Asal Usul Gunung Mauraja

Pada zaman dahulu, di sebuah kampung di Nusa Tenggara Timur ada seorang bocah laki-laki yang tampan bernama Raja. Namun, ia memiliki sifat yang amat keras kepala, semua keinginannya harus dipenuhi. Sifat Raja itu terkadang membuat kedua orang tuanya pusing. Suatu ketika, ibunya sedang memintal benang. Karena penasaran terhadap apa yang dikerjakan ibunya, Raja pun bertanya.

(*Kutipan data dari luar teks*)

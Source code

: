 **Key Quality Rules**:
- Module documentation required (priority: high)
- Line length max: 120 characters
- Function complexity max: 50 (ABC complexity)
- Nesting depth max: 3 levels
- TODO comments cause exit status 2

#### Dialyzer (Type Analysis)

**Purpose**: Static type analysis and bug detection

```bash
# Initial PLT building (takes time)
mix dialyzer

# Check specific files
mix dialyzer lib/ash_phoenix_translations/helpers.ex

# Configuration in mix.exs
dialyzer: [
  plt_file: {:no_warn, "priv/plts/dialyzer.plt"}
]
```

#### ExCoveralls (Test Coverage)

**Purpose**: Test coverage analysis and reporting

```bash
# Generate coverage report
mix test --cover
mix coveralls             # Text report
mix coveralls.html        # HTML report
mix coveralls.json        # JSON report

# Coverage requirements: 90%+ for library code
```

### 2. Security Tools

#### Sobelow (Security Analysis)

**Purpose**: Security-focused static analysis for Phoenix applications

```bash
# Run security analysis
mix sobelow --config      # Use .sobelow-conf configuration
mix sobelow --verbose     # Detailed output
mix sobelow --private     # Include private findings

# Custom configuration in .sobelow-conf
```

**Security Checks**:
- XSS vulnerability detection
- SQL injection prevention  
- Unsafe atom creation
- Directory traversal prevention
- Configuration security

Ibunya ternyata sedang membuatkan sarung untuk Raja, hati Raja pun merasa senang. Dikiranya sarung itu akan selesai dibuat dalam waktu sehari. Maka, ia pun selalu bertanya kepada ibunya.

Setiap hari Raja tidak bosan-bosannya bertanya dan menagih janji ibunya, sang Ibu pun bingung karena ia tidak mau berbohong. Padahal, ia sering menasihati anaknya agar selalu menepati janji dan tidak boleh berbohong. Saat Raja kembali bertanya, sang Ibu diam saja.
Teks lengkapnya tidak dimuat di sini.